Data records
──────────────────────────────

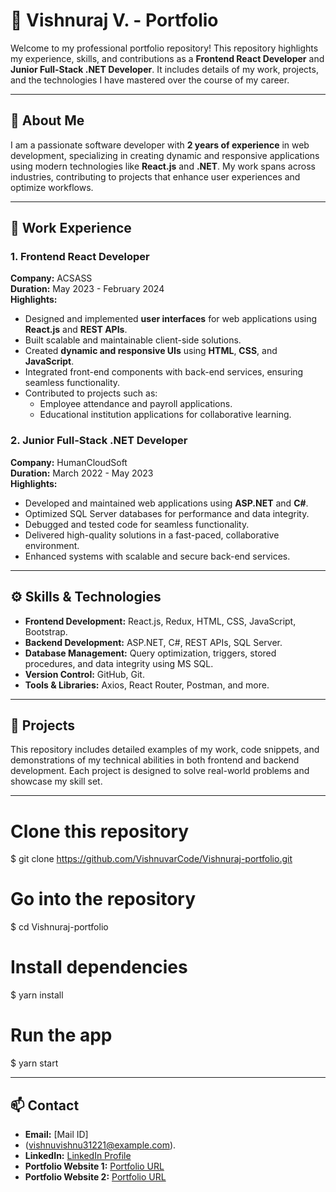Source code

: # 💼 Vishnuraj V. - Portfolio

Welcome to my professional portfolio repository! This repository highlights my experience, skills, and contributions as a **Frontend React Developer** and **Junior Full-Stack .NET Developer**. It includes details of my work, projects, and the technologies I have mastered over the course of my career.

---

## 📜 About Me
I am a passionate software developer with **2 years of experience** in web development, specializing in creating dynamic and responsive applications using modern technologies like **React.js** and **.NET**. My work spans across industries, contributing to projects that enhance user experiences and optimize workflows.

---

## 🏢 Work Experience

### 1. **Frontend React Developer**  
**Company:** ACSASS  
**Duration:** May 2023 - February 2024  
**Highlights:**  
- Designed and implemented **user interfaces** for web applications using **React.js** and **REST APIs**.  
- Built scalable and maintainable client-side solutions.  
- Created **dynamic and responsive UIs** using **HTML**, **CSS**, and **JavaScript**.  
- Integrated front-end components with back-end services, ensuring seamless functionality.  
- Contributed to projects such as:  
  - Employee attendance and payroll applications.  
  - Educational institution applications for collaborative learning.  

### 2. **Junior Full-Stack .NET Developer**  
**Company:** HumanCloudSoft  
**Duration:** March 2022 - May 2023  
**Highlights:**  
- Developed and maintained web applications using **ASP.NET** and **C#**.  
- Optimized SQL Server databases for performance and data integrity.  
- Debugged and tested code for seamless functionality.  
- Delivered high-quality solutions in a fast-paced, collaborative environment.  
- Enhanced systems with scalable and secure back-end services.  

---

## ⚙️ Skills & Technologies
- **Frontend Development:** React.js, Redux, HTML, CSS, JavaScript, Bootstrap.  
- **Backend Development:** ASP.NET, C#, REST APIs, SQL Server.  
- **Database Management:** Query optimization, triggers, stored procedures, and data integrity using MS SQL.  
- **Version Control:** GitHub, Git.  
- **Tools & Libraries:** Axios, React Router, Postman, and more.  

---

## 🚀 Projects
This repository includes detailed examples of my work, code snippets, and demonstrations of my technical abilities in both frontend and backend development. Each project is designed to solve real-world problems and showcase my skill set.

---

# Clone this repository
$ git clone https://github.com/VishnuvarCode/Vishnuraj-portfolio.git

# Go into the repository
$ cd Vishnuraj-portfolio

# Install dependencies
$ yarn install

# Run the app
$ yarn start

---

## 📫 Contact
- **Email:** [Mail ID]
- (vishnuvishnu31221@example.com).  
- **LinkedIn:** [LinkedIn Profile](https://www.linkedin.com/in/v-vishnuraj-2002v)  
- **Portfolio Website 1:** [Portfolio URL](https://vishnucode.netlify.app)
- **Portfolio Website 2:** [Portfolio URL](https://vishnucodedev.netlify.app)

──────────────────────────────

EXERCISE:
Reproduce exactly the stretch of lines that starts at the one containing "- (vishnuvishnu31221@example.com)." and ends with the final line of the data, including both ends and nothing more.

TASK SOLUTION:
- (vishnuvishnu31221@example.com).  
- **LinkedIn:** [LinkedIn Profile](https://www.linkedin.com/in/v-vishnuraj-2002v)  
- **Portfolio Website 1:** [Portfolio URL](https://vishnucode.netlify.app)
- **Portfolio Website 2:** [Portfolio URL](https://vishnucodedev.netlify.app)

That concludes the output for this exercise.